Ruiz passed the tryout, and on Wednesday , he’s going back to take the field as a Balldude when the Giants face the St. Louis Cardinals.

Ruiz, 51, a lifelong Tracy resident and local financial planner, coaches children in the Junior Giants program in Tracy and was chosen for the position at the Giants’ May 30 Balldude Camp.

“It was a Norman Rockwell kind of day,” Ruiz said of the camp, where he 31 other Balldude and Balldudette candidates took turns in the batting cage and on the field, both infield and outfield.

The camp was their chance to show if they had the skills to snag foul balls during the Giants’ regular-season home games — and the personality to interact with fans, especially kids.

Ruiz said every moment on the field was memorable, including a view of the stands as he fielded flies or stood on the base paths where Giants players and their rivals compete.

“When I got to field ground balls, I was at shortstop and realized that there were so many famous players who had run these paths,” Ruiz said. “I was like a kid in a candy store.”

At the end of the camp, the Giants handed out “Slugger” and “Gamer” awards and named two Balldude Camp winners, including Ruiz.

On Wednesday, he will take his place seated in foul territory along the first-base line. The Giants provided tickets to the game for his wife, Sandy, and three children, Alfred, 8, Emily, 6, and Andrea, 3, who will be in the stands nearby.

Bill Mauldin, development and health coordinator with the Giants Community Fund and organizer of the Balldude Camp, said Ruiz will be one of two Balldudes at the July 2 game, and there is a chance that the Giants could call him again in the future if there’s an opening among the 20 or so regular Balldudes that work the home games.

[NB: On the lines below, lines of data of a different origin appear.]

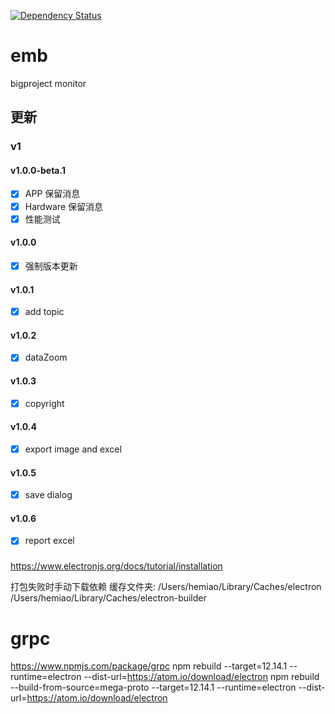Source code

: [![Dependency Status][david-image]][david-url]

# emb
bigproject monitor

## 更新
### v1

#### v1.0.0-beta.1
- [x] APP 保留消息
- [x] Hardware 保留消息
- [x] 性能测试

#### v1.0.0
- [x] 强制版本更新

#### v1.0.1
- [x] add topic

#### v1.0.2
- [x] dataZoom

#### v1.0.3
- [x] copyright

#### v1.0.4
- [x] export image and excel

#### v1.0.5
- [x] save dialog

#### v1.0.6
- [x] report excel

[david-image]: http://img.shields.io/david/joehecn/emb.svg?style=flat-square
[david-url]: https://david-dm.org/joehecn/emb

###
https://www.electronjs.org/docs/tutorial/installation

打包失败时手动下载依赖
缓存文件夹:
/Users/hemiao/Library/Caches/electron
/Users/hemiao/Library/Caches/electron-builder

# grpc
https://www.npmjs.com/package/grpc
npm rebuild --target=12.14.1 --runtime=electron --dist-url=https://atom.io/download/electron
npm rebuild --build-from-source=mega-proto --target=12.14.1 --runtime=electron --dist-url=https://atom.io/download/electron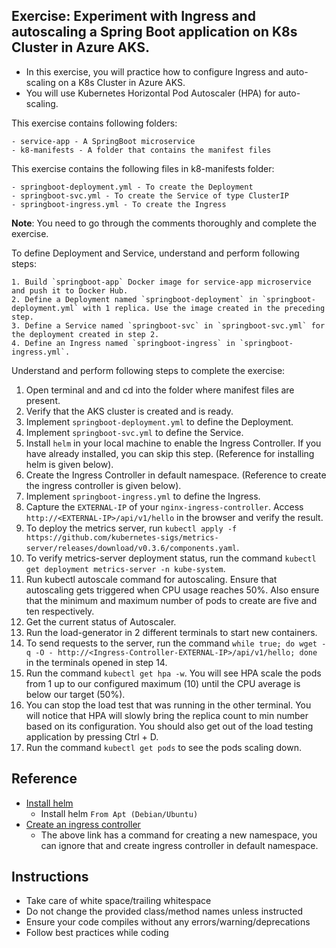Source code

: ## Exercise: Experiment with Ingress and autoscaling a Spring Boot application on K8s Cluster in Azure AKS.

  
* In this exercise, you will practice how to configure Ingress and auto-scaling on a K8s Cluster in Azure AKS.
* You will use Kubernetes Horizontal Pod Autoscaler (HPA) for auto-scaling.


This exercise contains following folders:

	- service-app - A SpringBoot microservice
	- k8-manifests - A folder that contains the manifest files
  
  This exercise contains the following files in k8-manifests folder:

	- springboot-deployment.yml - To create the Deployment
	- springboot-svc.yml - To create the Service of type ClusterIP
	- springboot-ingress.yml - To create the Ingress
	
**Note**: You need to go through the comments thoroughly and complete the exercise.

To define Deployment and Service, understand and perform following steps:

	1. Build `springboot-app` Docker image for service-app microservice and push it to Docker Hub.
	2. Define a Deployment named `springboot-deployment` in `springboot-deployment.yml` with 1 replica. Use the image created in the preceding step.
	3. Define a Service named `springboot-svc` in `springboot-svc.yml` for the deployment created in step 2.
	4. Define an Ingress named `springboot-ingress` in `springboot-ingress.yml`.

Understand and perform following steps to complete the exercise:

1. Open terminal and and cd into the folder where manifest files are present.
2. Verify that the AKS cluster is created and is ready.
3. Implement `springboot-deployment.yml` to define the Deployment.
4. Implement `springboot-svc.yml` to define the Service.
5. Install `helm` in your local machine to enable the Ingress Controller. If you have already installed, you can skip this step. (Reference for installing helm is given below).
6. Create the Ingress Controller in default namespace. (Reference to create the ingress controller is given below).
7. Implement `springboot-ingress.yml` to define the Ingress.
8. Capture the `EXTERNAL-IP` of your `nginx-ingress-controller`. Access `http://<EXTERNAL-IP>/api/v1/hello` in the browser and verify the result.
9. To deploy the metrics server, run `kubectl apply -f https://github.com/kubernetes-sigs/metrics-server/releases/download/v0.3.6/components.yaml`.
10. To verify metrics-server deployment status, run the command `kubectl get deployment metrics-server -n kube-system`.
11. Run kubectl autoscale command for autoscaling. Ensure that autoscaling gets triggered when CPU usage reaches 50%. Also ensure that the minimum and maximum number of pods to create are five and ten respectively.
12. Get the current status of Autoscaler.
13. Run the load-generator in 2 different terminals to start new containers.
14. To send requests to the server, run the command `while true; do wget -q -O - http://<Ingress-Controller-EXTERNAL-IP>/api/v1/hello; done` in the terminals opened in step 14.
15. Run the command `kubectl get hpa -w`. You will see HPA scale the pods from 1 up to our configured maximum (10) until the CPU average is below our target (50%).
16. You can stop the load test that was running in the other terminal. You will notice that HPA will slowly bring the replica count to min number based on its configuration. You should also get out of the load testing application by pressing Ctrl + D.
17. Run the command `kubectl get pods` to see the pods scaling down.

## Reference

- [Install helm](https://helm.sh/docs/intro/install/)
	- Install helm `From Apt (Debian/Ubuntu)`
- [Create an ingress controller](https://docs.microsoft.com/en-us/azure/aks/ingress-basic)
	- The above link has a command for creating a new namespace, you can ignore that and create ingress controller in default namespace.

## Instructions

- Take care of white space/trailing whitespace
- Do not change the provided class/method names unless instructed
- Ensure your code compiles without any errors/warning/deprecations
- Follow best practices while coding

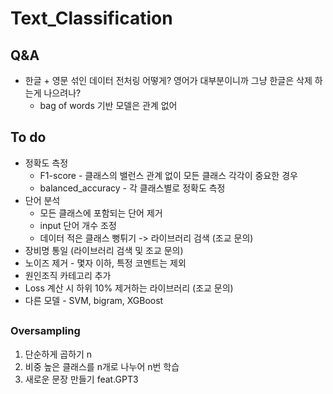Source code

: # Text_Classification

## Q&A

* 한글 + 영문 섞인 데이터 전처링 어떻게? 영어가 대부분이니까 그냥 한글은 삭제 하는게 나으려나?
  * bag of words 기반 모델은 관계 없어

## To do 

* 정확도 측정
  * F1-score - 클래스의 밸런스 관계 없이 모든 클래스 각각이 중요한 경우
  * balanced_accuracy - 각 클래스별로 정확도 측정
* 단어 분석
  * 모든 클래스에 포함되는 단어 제거
  * input 단어 개수 조정
  * 데이터 적은 클래스 뻥튀기 -> 라이브러리 검색 (조교 문의)
* 장비명 통일 (라이브러리 검색 및 조교 문의)
* 노이즈 제거 - 몇자 이하, 특정 코멘트는 제외
* 원인조직 카테고리 추가
* Loss 계산 시 하위 10% 제거하는 라이브러리 (조교 문의)
* 다른 모델 - SVM, bigram, XGBoost

## 

### Oversampling
1. 단순하게 곱하기 n
2. 비중 높은 클래스를 n개로 나누어 n번 학습
3. 새로운 문장 만들기 feat.GPT3


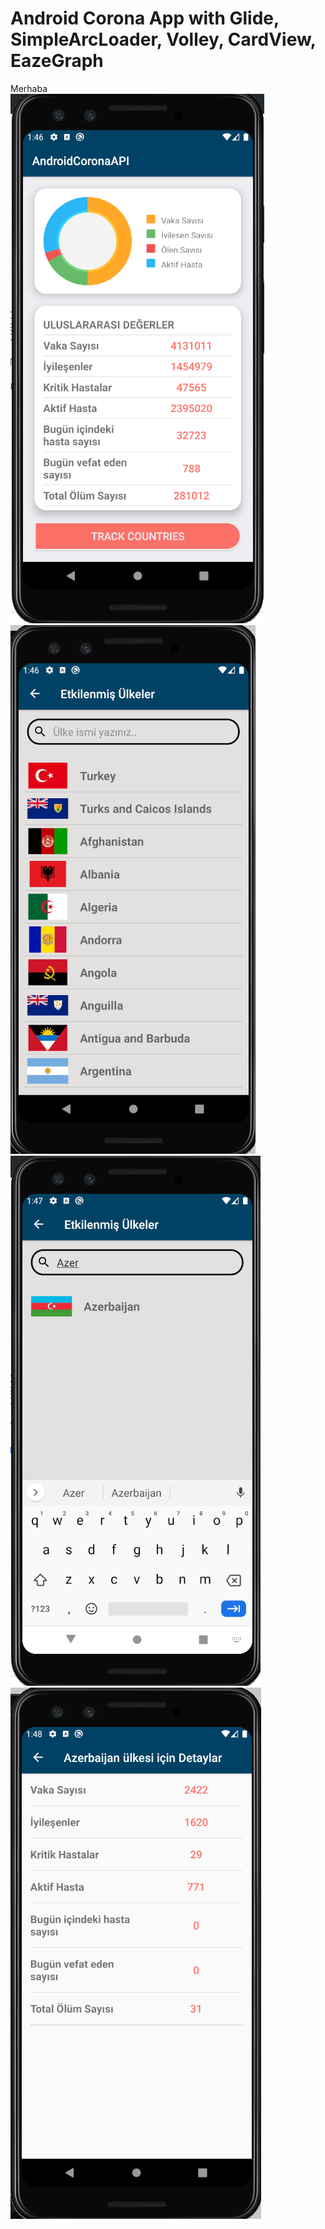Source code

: # Android Corona App with Glide, SimpleArcLoader, Volley, CardView, EazeGraph

Merhaba
<br>
![img](https://github.com/oguncan/AndroidCoronaApp/blob/master/Corona01.png)
<br>
![img](https://github.com/oguncan/AndroidCoronaApp/blob/master/Corona02.png)
<br>
![img](https://github.com/oguncan/AndroidCoronaApp/blob/master/Corona03.png)
<br>
![img](https://github.com/oguncan/AndroidCoronaApp/blob/master/Corona04.png)
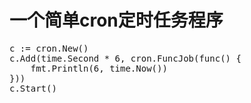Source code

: # 一个简单cron定时任务程序
<pre>
c := cron.New()
c.Add(time.Second * 6, cron.FuncJob(func() {
    fmt.Println(6, time.Now())
}))
c.Start()
</pre>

The Giants started the Balldude-Balldudette program more than 20 years ago, when the team played in Candlestick Park. The team selected fans to put on a glove and a Giants uniform, field foul balls and then hand the balls to children in the stands.

Ruiz is going on his third year as a coach with the local Junior Giants, a non-competitive league for boys and girls. He joined the program to share his love of baseball with his son. This year, his daughter Emily will get involved, too.

Ruiz said he was attracted not just by the program’s goal to train kids in baseball skills, but also by its emphasis on teaching teamwork, confidence and integrity.

His opportunity to get involved in the Balldude Camp was a surprise organized by his wife, who found information about it and filled out an application when she signed the kids up for this summer’s Junior Giants program in Tracy.

“It was kind of a Father’s Day present, and she surprised the heck out of me with that,” Ruiz said.

The annual Balldude camp is a benefit for the Giants Community Fund. Attendees make a $450 donation to the fund, which supports programs such as the Junior Giants.

Mauldin said he and his staff usually nominate four or five participants that stand out, but the final selection is a random choice after the name of the top nominee is picked out of a hat.

He said that he and his staff were unaware until after they made the final choice that Ruiz coaches a local Junior Giants team. He added that as soon as they announced his name they knew Ruiz was the best choice.

“It’s a tense time because everybody wants to win,” Mauldin said. “He got an ovation from everyone at the camp, which is really cool. Everybody looked at him as someone who would be a good Balldude.”